Non-banking financial companies (NBFCs) have been in the news for all the wrong reasons recently. The sector took a beating in the stock market with defaults and liquidity challenges, specifically related to one large NBFC—Infrastructure Leasing and Financial Services (IL&FS). The IL&FS group defaulted on commercial papers (CPs)—promissory notes with a validity of one year. Several corporates, mutual funds, and insurance companies had their funds locked in IL&FS debt instruments such as CPs and non-convertible debentures. The situation created a liquidity shortage of close to Rs1lakh crore in the system.
The NBFC lending model is also under pressure as a result of increased internal and external forces such as stiff competition and the entry of fintech players leveraging technology-based operating models. Additionally, dynamic regulations are increasing the cost to comply and restricting the ability to freely impose pricing. Experts say that economic volatility, shrinking credit performance and pricing pressure (because of eroding margins and other disruptive forces) necessitate a relook at the building blocks of a robust, sustainable and profitable NBFC business model.

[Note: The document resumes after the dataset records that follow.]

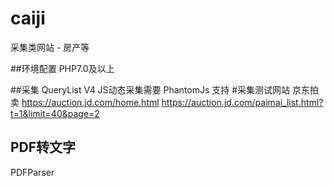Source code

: # caiji
采集类网站 - 房产等

##环境配置
PHP7.0及以上 

##采集
QueryList V4
JS动态采集需要 PhantomJs 支持
#采集测试网站
京东拍卖 
    https://auction.jd.com/home.html
    https://auction.jd.com/paimai_list.html?t=1&limit=40&page=2

## PDF转文字 
PDFParser 




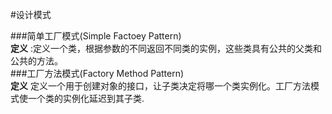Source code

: #设计模式  

###简单工厂模式(Simple Factoey Pattern)  
**定义** :定义一个类，根据参数的不同返回不同类的实例，这些类具有公共的父类和公共的方法。  
###工厂方法模式(Factory Method Pattern)  
**定义**  定义一个用于创建对象的接口，让子类决定将哪一个类实例化。工厂方法模式使一个类的实例化延迟到其子类.  
  
  


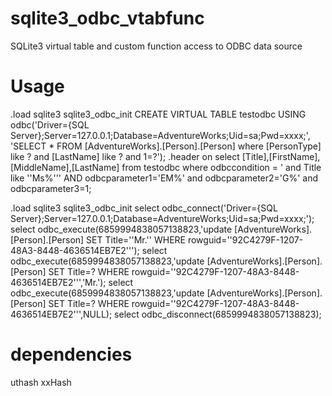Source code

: # sqlite3_odbc_vtabfunc
SQLite3 virtual table and custom function access to ODBC data source

# Usage
.load sqlite3 sqlite3_odbc_init
CREATE VIRTUAL TABLE testodbc USING odbc('Driver={SQL Server};Server=127.0.0.1;Database=AdventureWorks;Uid=sa;Pwd=xxxx;',
'SELECT * FROM [AdventureWorks].[Person].[Person] where [PersonType] like ?  and [LastName] like ? and 1=?');
.header on
select [Title],[FirstName],[MiddleName],[LastName] from testodbc where odbccondition = ' and Title like ''Ms%''' AND odbcparameter1='EM%' and odbcparameter2='G%' and odbcparameter3=1;

.load sqlite3 sqlite3_odbc_init
select odbc_connect('Driver={SQL Server};Server=127.0.0.1;Database=AdventureWorks;Uid=sa;Pwd=xxxx;');
select odbc_execute(6859994838057138823,'update [AdventureWorks].[Person].[Person] SET Title=''Mr.'' WHERE rowguid=''92C4279F-1207-48A3-8448-4636514EB7E2''');
select odbc_execute(6859994838057138823,'update [AdventureWorks].[Person].[Person] SET Title=? WHERE rowguid=''92C4279F-1207-48A3-8448-4636514EB7E2''','Mr.');
select odbc_execute(6859994838057138823,'update [AdventureWorks].[Person].[Person] SET Title=? WHERE rowguid=''92C4279F-1207-48A3-8448-4636514EB7E2''',NULL);
select odbc_disconnect(6859994838057138823);

# dependencies
uthash
xxHash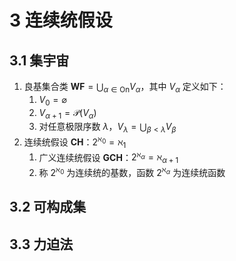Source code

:# 3 连续统假设

## 3.1 集宇宙

1. 良基集合类 $\mathbf{WF} = {\displaystyle \bigcup_{\alpha \in \mathrm{On}} V_{\alpha}}$，其中 $V_{\alpha}$ 定义如下：
    1. $V_{0}=\varnothing$
    2. $V_{\alpha+1}=\mathcal{P}\left(V_{\alpha}\right)$
    3. 对任意极限序数 $\lambda$，$V_{\lambda}={\displaystyle \bigcup_{\beta<\lambda} V_{\beta}}$
2. 连续统假设 $\mathbf{CH}$：$2^{\aleph_{0}}=\aleph_{1}$
    1. 广义连续统假设 $\mathbf{GCH}$：$2^{\aleph_{\alpha}}=\aleph_{\alpha+1}$
    2. 称 $2^{\aleph_{0}}$ 为连续统的基数，函数 $2^{\aleph_{\alpha}}$ 为连续统函数

## 3.2 可构成集

## 3.3 力迫法

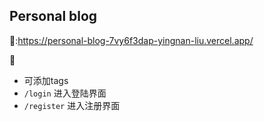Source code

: ## Personal blog

🔗:https://personal-blog-7vy6f3dap-yingnan-liu.vercel.app/   

🌵 
- 可添加tags
- `/login` 进入登陆界面
- `/register` 进入注册界面


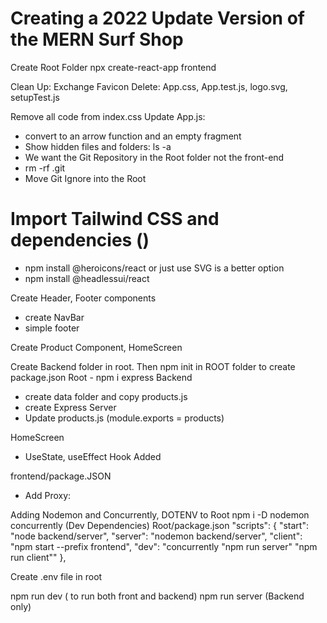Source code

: # Creating a 2022 Update Version of the MERN Surf Shop

Create Root Folder
npx create-react-app frontend

Clean Up:
Exchange Favicon
Delete:
App.css, App.test.js, logo.svg, setupTest.js

Remove all code from index.css
Update App.js:

- convert to an arrow function and an empty fragment
- Show hidden files and folders: ls -a
- We want the Git Repository in the Root folder not the front-end
- rm -rf .git
- Move Git Ignore into the Root

# Import Tailwind CSS and dependencies ()

- npm install @heroicons/react or just use SVG is a better option
- npm install @headlessui/react

Create Header, Footer components

- create NavBar
- simple footer

Create Product Component, HomeScreen

Create Backend folder in root. Then npm init in ROOT folder to create package.json
Root - npm i express
Backend

- create data folder and copy products.js
- create Express Server
- Update products.js (module.exports = products)

HomeScreen

- UseState, useEffect Hook Added

frontend/package.JSON

- Add Proxy:

Adding Nodemon and Concurrently, DOTENV to Root
npm i -D nodemon concurrently (Dev Dependencies)
Root/package.json
    "scripts": {
    "start": "node backend/server",
    "server": "nodemon backend/server",
    "client": "npm start --prefix frontend",
    "dev": "concurrently \"npm run server\" \"npm run client\""
    },

Create .env file in root


npm run dev ( to run both front and backend)
npm run server (Backend only)
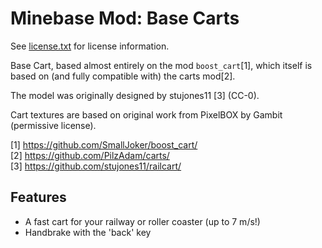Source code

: Minebase Mod: Base Carts
========================
See [license.txt](./license.txt) for license information.

Base Cart, based almost entirely on the mod `boost_cart`[1], which itself is 
based on (and fully compatible with) the carts mod[2].

The model was originally designed by stujones11 [3] (CC-0).

Cart textures are based on original work from PixelBOX by Gambit (permissive 
license).

[1] https://github.com/SmallJoker/boost_cart/  
[2] https://github.com/PilzAdam/carts/  
[3] https://github.com/stujones11/railcart/  


Features
----------
- A fast cart for your railway or roller coaster (up to 7 m/s!)
- Handbrake with the 'back' key
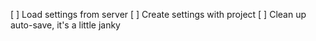 [ ] Load settings from server
[ ] Create settings with project
[ ] Clean up auto-save, it's a little janky
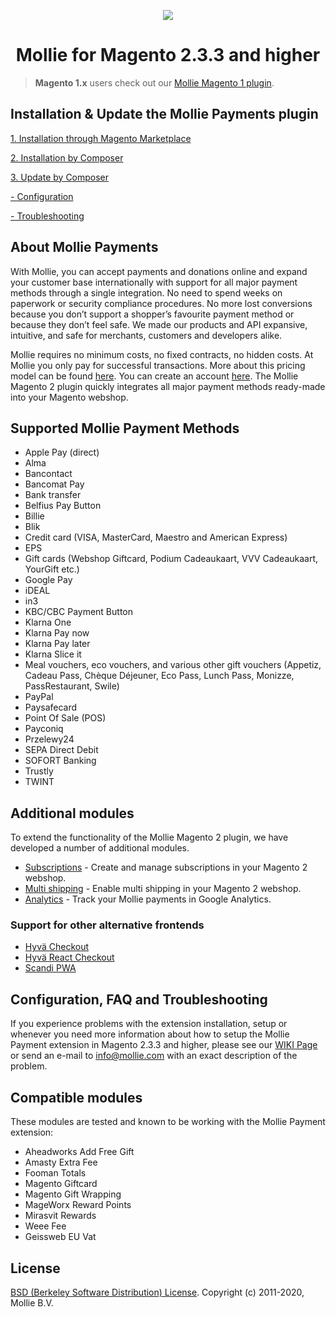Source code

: <p align="center">
  <img src="https://github-production-user-asset-6210df.s3.amazonaws.com/24823946/348646786-e32c4d54-5153-48ea-bcd6-3fcf977e2d15.jpg?X-Amz-Algorithm=AWS4-HMAC-SHA256&X-Amz-Credential=AKIAVCODYLSA53PQK4ZA%2F20240715%2Fus-east-1%2Fs3%2Faws4_request&X-Amz-Date=20240715T084846Z&X-Amz-Expires=300&X-Amz-Signature=ff70d20db3fa04e7b896c2cff653fb1e75ae4472962298475a54ce99c577a8f9&X-Amz-SignedHeaders=host&actor_id=24823946&key_id=0&repo_id=77065612" />
  
</p>
<h1 align="center">Mollie for Magento 2.3.3 and higher</h1>

> **Magento 1.x** users check out our [Mollie Magento 1 plugin](https://github.com/mollie/Magento).


## Installation & Update the Mollie Payments plugin

[1. Installation through Magento Marketplace](https://github.com/mollie/magento2/wiki/Installation-using-Marketplace)

[2. Installation by Composer](https://github.com/mollie/magento2/wiki/Installation-using-Composer)

[3. Update by Composer](https://github.com/mollie/magento2/wiki/Update-through-Composer)

[- Configuration](https://github.com/mollie/magento2/wiki/Configure-the-extension)

[- Troubleshooting](https://github.com/mollie/magento2/wiki/Troubleshooting)

## About Mollie Payments
With Mollie, you can accept payments and donations online and expand your customer base internationally with support for all major payment methods through a single integration. No need to spend weeks on paperwork or security compliance procedures. No more lost conversions because you don’t support a shopper’s favourite payment method or because they don’t feel safe. We made our products and API expansive, intuitive, and safe for merchants, customers and developers alike. 

Mollie requires no minimum costs, no fixed contracts, no hidden costs. At Mollie you only pay for successful transactions. More about this pricing model can be found [here](https://www.mollie.com/en/pricing/). You can create an account [here](https://www.mollie.com/dashboard/signup). The Mollie Magento 2 plugin quickly integrates all major payment methods ready-made into your Magento webshop.

## Supported Mollie Payment Methods

- Apple Pay (direct)
- Alma
- Bancontact
- Bancomat Pay
- Bank transfer
- Belfius Pay Button
- Billie
- Blik
- Credit card (VISA, MasterCard, Maestro and American Express)
- EPS
- Gift cards (Webshop Giftcard, Podium Cadeaukaart, VVV Cadeaukaart, YourGift etc.)
- Google Pay
- iDEAL
- in3
- KBC/CBC Payment Button
- Klarna One
- Klarna Pay now
- Klarna Pay later
- Klarna Slice it
- Meal vouchers, eco vouchers, and various other gift vouchers (Appetiz, Cadeau Pass, Chèque Déjeuner, Eco Pass, Lunch Pass, Monizze, PassRestaurant, Swile)
- PayPal
- Paysafecard
- Point Of Sale (POS)
- Payconiq
- Przelewy24
- SEPA Direct Debit
- SOFORT Banking
- Trustly
- TWINT

## Additional modules

To extend the functionality of the Mollie Magento 2 plugin, we have developed a number of additional modules.

- [Subscriptions](https://github.com/mollie/magento2-subscriptions) - Create and manage subscriptions in your Magento 2 webshop.
- [Multi shipping](https://github.com/mollie/magento2-multishipping) - Enable multi shipping in your Magento 2 webshop.
- [Analytics](https://github.com/mollie/magento2-analytics) - Track your Mollie payments in Google Analytics.

### Support for other alternative frontends

- [Hyvä Checkout](https://github.com/mollie/magento2-hyva-compatibility)
- [Hyvä React Checkout](https://github.com/mollie/magento2-hyva-react-checkout)
- [Scandi PWA](https://github.com/mollie/magento2-scandipwa)

## Configuration, FAQ and Troubleshooting
If you experience problems with the extension installation, setup or whenever you need more information about how to setup the Mollie Payment extension in Magento 2.3.3 and higher, please see our [WIKI Page](https://github.com/mollie/magento2/wiki) or send an e-mail to [info@mollie.com](mailto:info@mollie.com) with an exact description of the problem.

## Compatible modules

These modules are tested and known to be working with the Mollie Payment extension:

- Aheadworks Add Free Gift
- Amasty Extra Fee
- Fooman Totals
- Magento Giftcard
- Magento Gift Wrapping
- MageWorx Reward Points
- Mirasvit Rewards
- Weee Fee
- Geissweb EU Vat

## License
[BSD (Berkeley Software Distribution) License](http://www.opensource.org/licenses/bsd-license.php).
Copyright (c) 2011-2020, Mollie B.V.
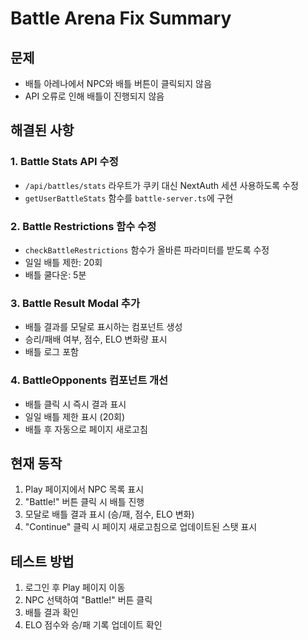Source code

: # Battle Arena Fix Summary

## 문제
- 배틀 아레나에서 NPC와 배틀 버튼이 클릭되지 않음
- API 오류로 인해 배틀이 진행되지 않음

## 해결된 사항

### 1. Battle Stats API 수정
- `/api/battles/stats` 라우트가 쿠키 대신 NextAuth 세션 사용하도록 수정
- `getUserBattleStats` 함수를 `battle-server.ts`에 구현

### 2. Battle Restrictions 함수 수정
- `checkBattleRestrictions` 함수가 올바른 파라미터를 받도록 수정
- 일일 배틀 제한: 20회
- 배틀 쿨다운: 5분

### 3. Battle Result Modal 추가
- 배틀 결과를 모달로 표시하는 컴포넌트 생성
- 승리/패배 여부, 점수, ELO 변화량 표시
- 배틀 로그 포함

### 4. BattleOpponents 컴포넌트 개선
- 배틀 클릭 시 즉시 결과 표시
- 일일 배틀 제한 표시 (20회)
- 배틀 후 자동으로 페이지 새로고침

## 현재 동작
1. Play 페이지에서 NPC 목록 표시
2. "Battle!" 버튼 클릭 시 배틀 진행
3. 모달로 배틀 결과 표시 (승/패, 점수, ELO 변화)
4. "Continue" 클릭 시 페이지 새로고침으로 업데이트된 스탯 표시

## 테스트 방법
1. 로그인 후 Play 페이지 이동
2. NPC 선택하여 "Battle!" 버튼 클릭
3. 배틀 결과 확인
4. ELO 점수와 승/패 기록 업데이트 확인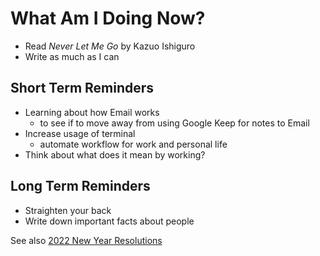 # What Am I Doing Now?

- Read _Never Let Me Go_ by Kazuo Ishiguro
- Write as much as I can

## Short Term Reminders

- Learning about how Email works
    - to see if to move away from using Google Keep for notes to Email
- Increase usage of terminal
    - automate workflow for work and personal life
- Think about what does it mean by working?

## Long Term Reminders

- Straighten your back
- Write down important facts about people

See also [2022 New Year Resolutions](new-year-resolution.md)
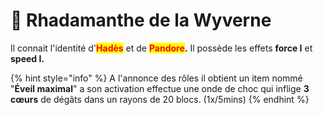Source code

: # 👻 Rhadamanthe de la Wyverne

Il connait l'identité d'<mark style="color:red;">**Hadès**</mark> et de <mark style="color:red;">**Pandore**</mark>**.**                                                                                                Il possède les effets **force I** et **speed I.**

{% hint style="info" %}
A l'annonce des rôles il obtient un item nommé "**Éveil maximal**" a son activation effectue une onde de choc qui inflige **3 cœurs** de dégâts dans un rayons de 20 blocs. (1x/5mins)
{% endhint %}
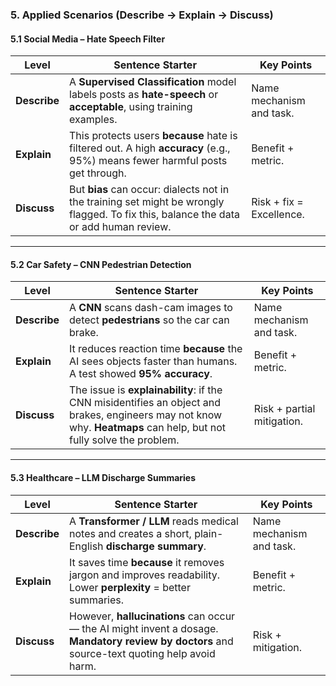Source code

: ### 5. Applied Scenarios (Describe → Explain → Discuss)

#### 5.1 Social Media – Hate Speech Filter

| Level | Sentence Starter | Key Points |
|-------|------------------|------------|
| **Describe** | A **Supervised Classification** model labels posts as **hate-speech** or **acceptable**, using training examples. | Name mechanism and task. |
| **Explain** | This protects users **because** hate is filtered out. A high **accuracy** (e.g., 95%) means fewer harmful posts get through. | Benefit + metric. |
| **Discuss** | But **bias** can occur: dialects not in the training set might be wrongly flagged. To fix this, balance the data or add human review. | Risk + fix = Excellence. |

---

#### 5.2 Car Safety – CNN Pedestrian Detection

| Level | Sentence Starter | Key Points |
|-------|------------------|------------|
| **Describe** | A **CNN** scans dash-cam images to detect **pedestrians** so the car can brake. | Name mechanism and task. |
| **Explain** | It reduces reaction time **because** the AI sees objects faster than humans. A test showed **95% accuracy**. | Benefit + metric. |
| **Discuss** | The issue is **explainability**: if the CNN misidentifies an object and brakes, engineers may not know why. **Heatmaps** can help, but not fully solve the problem. | Risk + partial mitigation. |

---

#### 5.3 Healthcare – LLM Discharge Summaries

| Level | Sentence Starter | Key Points |
|-------|------------------|------------|
| **Describe** | A **Transformer / LLM** reads medical notes and creates a short, plain-English **discharge summary**. | Name mechanism and task. |
| **Explain** | It saves time **because** it removes jargon and improves readability. Lower **perplexity** = better summaries. | Benefit + metric. |
| **Discuss** | However, **hallucinations** can occur — the AI might invent a dosage. **Mandatory review by doctors** and source-text quoting help avoid harm. | Risk + mitigation. |

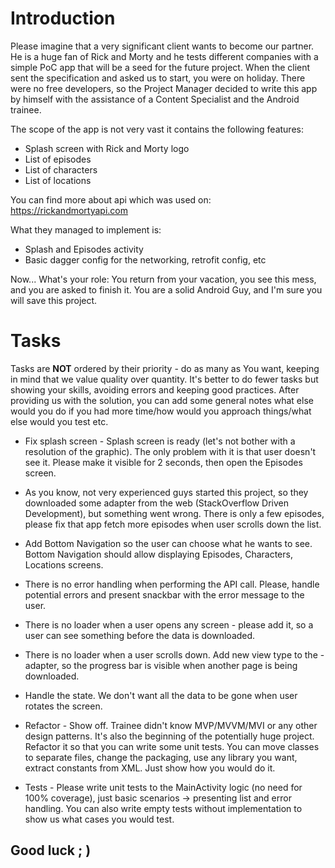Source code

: # Introduction

Please imagine that a very significant client wants to become our partner. He is a huge fan of Rick and Morty and he tests different companies with a simple PoC app that will be a seed for the future project. When the client sent the specification and asked us to start, you were on holiday. There were no free developers, so the Project Manager decided to write this app by himself with the assistance of a Content Specialist and the Android trainee.

The scope of the app is not very vast it contains the following features:

- Splash screen with Rick and Morty logo
 - List of episodes
 - List of characters
- List of locations

You can find more about api which was used on: https://rickandmortyapi.com

What they managed to implement is:

 - Splash and Episodes activity
 - Basic dagger config for the networking, retrofit config, etc

Now... What's your role:
You return from your vacation, you see this mess, and you are asked to finish it. You are a solid Android Guy, and I'm sure you will save this project.

# Tasks
Tasks are **NOT** ordered by their priority - do as many as You want, keeping in mind that we value quality over quantity. It's better to do fewer tasks but showing your skills, avoiding errors and keeping good practices. After providing us with the solution, you can add some general notes what else would you do if you had more time/how would you approach things/what else would you test etc.

- Fix splash screen - Splash screen is ready (let's not bother with a resolution of the graphic). The only problem with it is that user doesn't see it. Please make it visible for 2 seconds, then open the Episodes screen.

- As you know, not very experienced guys started this project,
so they downloaded some adapter from the web (StackOverflow Driven Development), but something went wrong. There is only a few episodes, please fix that app fetch more episodes when user scrolls down the list.

- Add Bottom Navigation so the user can choose what he wants to see. Bottom Navigation should allow displaying Episodes, Characters, Locations screens.

- There is no error handling when performing the API call. Please, handle potential errors and present snackbar with the error message to the user.

- There is no loader when a user opens any screen - please add it, so a user can see something before the data is downloaded.

- There is no loader when a user scrolls down. Add new view type to the -adapter, so the progress bar is visible when another page is being downloaded.

- Handle the state. We don't want all the data to be gone when user rotates the screen.

- Refactor - Show off. Trainee didn't know MVP/MVVM/MVI or any other design patterns. It's also the beginning of the potentially huge project. Refactor it so that you can write some unit tests. You can move classes to separate files, change the packaging, use any library you want, extract constants from XML. Just show how you would do it.

- Tests - Please write unit tests to the MainActivity logic (no need for 100% coverage), just basic scenarios -> presenting list and error handling. You can also write empty tests without implementation to show us what cases you would test.

## Good luck ; )
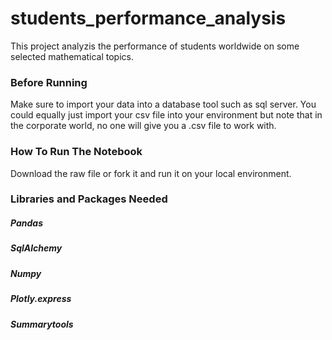 # students_performance_analysis
This project analyzis the performance of students worldwide on some selected mathematical topics. 

### Before Running
Make sure to import your data into a database tool such as sql server. 
You could equally just import your csv file into your environment but note that in the corporate world, no one will give you a .csv file to work with.

### How To Run The Notebook
Download the raw file or fork it and run it on your local environment. 

### Libraries and Packages Needed
##### Pandas
##### SqlAlchemy
##### Numpy
##### Plotly.express
##### Summarytools


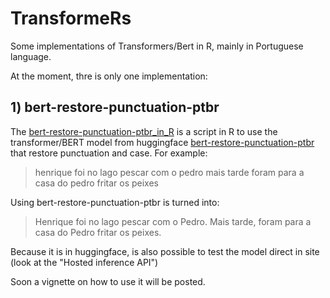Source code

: # TransformeRs

Some implementations of Transformers/Bert in R, mainly in Portuguese language.

At the moment, thre is only one implementation:

## 1) bert-restore-punctuation-ptbr

The [bert-restore-punctuation-ptbr_in_R](https://github.com/SoaresAlisson/TransformeRs/blob/main/bert-restore-punctuation-ptbr_in_R.R)
is a script in R to use the transformer/BERT model from huggingface [bert-restore-punctuation-ptbr](https://huggingface.co/dominguesm/bert-restore-punctuation-ptbr) that restore punctuation and case. For example:

> henrique foi no lago pescar com o pedro mais tarde foram para a casa do pedro fritar os peixes

Using bert-restore-punctuation-ptbr is turned into:

> Henrique foi no lago pescar com o Pedro. Mais tarde, foram para a casa do Pedro fritar os peixes.

Because it is in huggingface, is also possible to test the model direct in site (look at the "Hosted inference API")

Soon a vignette on how to use it will be posted.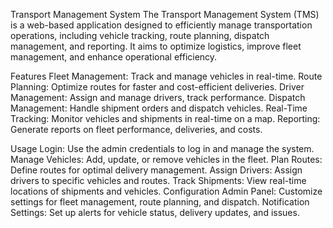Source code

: Transport Management System
The Transport Management System (TMS) is a web-based application designed to efficiently manage transportation operations, including vehicle tracking, route planning, dispatch management, and reporting. It aims to optimize logistics, improve fleet management, and enhance operational efficiency.

Features
Fleet Management: Track and manage vehicles in real-time.
Route Planning: Optimize routes for faster and cost-efficient deliveries.
Driver Management: Assign and manage drivers, track performance.
Dispatch Management: Handle shipment orders and dispatch vehicles.
Real-Time Tracking: Monitor vehicles and shipments in real-time on a map.
Reporting: Generate reports on fleet performance, deliveries, and costs.

Usage
Login: Use the admin credentials to log in and manage the system.
Manage Vehicles: Add, update, or remove vehicles in the fleet.
Plan Routes: Define routes for optimal delivery management.
Assign Drivers: Assign drivers to specific vehicles and routes.
Track Shipments: View real-time locations of shipments and vehicles.
Configuration
Admin Panel: Customize settings for fleet management, route planning, and dispatch.
Notification Settings: Set up alerts for vehicle status, delivery updates, and issues.
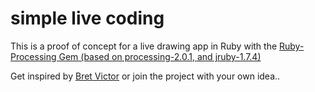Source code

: simple live coding
===============

This is a proof of concept for a live drawing app in Ruby with
the [Ruby-Processing Gem (based on processing-2.0.1, and jruby-1.7.4)](https://github.com/jashkenas/ruby-processing)

Get inspired by [Bret Victor](file://localhost/Users/macbell/code/3Projecte/simple_live_coding/simple_live_coding.app/lib/templates/applet/index.html) or join the project with your own idea..
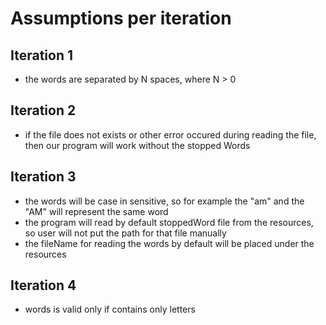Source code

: # Assumptions per iteration

## Iteration 1
- the words are separated by N spaces,  where N > 0

## Iteration 2
- if the file does not exists or other error occured during reading the file, then our program will work without the stopped Words

## Iteration 3
- the words will be case in sensitive, so for example the "am" and the "AM" will represent the same word
- the program will read by default stoppedWord file from the resources, so user will not put the path for that file manually
- the fileName for reading the words by default will be placed under the resources

## Iteration 4
- words is valid only if contains only letters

Although the problem seems isolated, it has caused concern among regulators because of the risk of contagion. Given that the NBFC sector is now large enough to impact the whole economy, this entails some remedial measures, including new compliance measures, lending slowdown and potential consolidation by larger players. Regulatory changes and government initiatives have altered the operating mechanism and necessitated changes in the risk management framework for NBFCs. In the first half of 2018, the RBI pro-actively cancelled licences of 368 NBFCs, deeming them economically unviable for failing to meet the requirement of Rs2 crore of net owned fund. This was more than double the number of cancellations in 2017.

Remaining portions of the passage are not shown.